- [DESCRIPTION OF THE TASK]: Skipping any pictures, give all of the records below again exactly.

- [GIVEN DATA]:
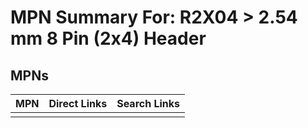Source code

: 



# MPN Summary For: R2X04 > 2.54 mm 8 Pin (2x4) Header

## MPNs
  

|MPN|Direct Links|Search Links|
| :--- | :--- | :--- |
||||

- [EXERCISE OUTPUT]:
Source code

: 



# MPN Summary For: R2X04 > 2.54 mm 8 Pin (2x4) Header

## MPNs
  

|MPN|Direct Links|Search Links|
| :--- | :--- | :--- |
||||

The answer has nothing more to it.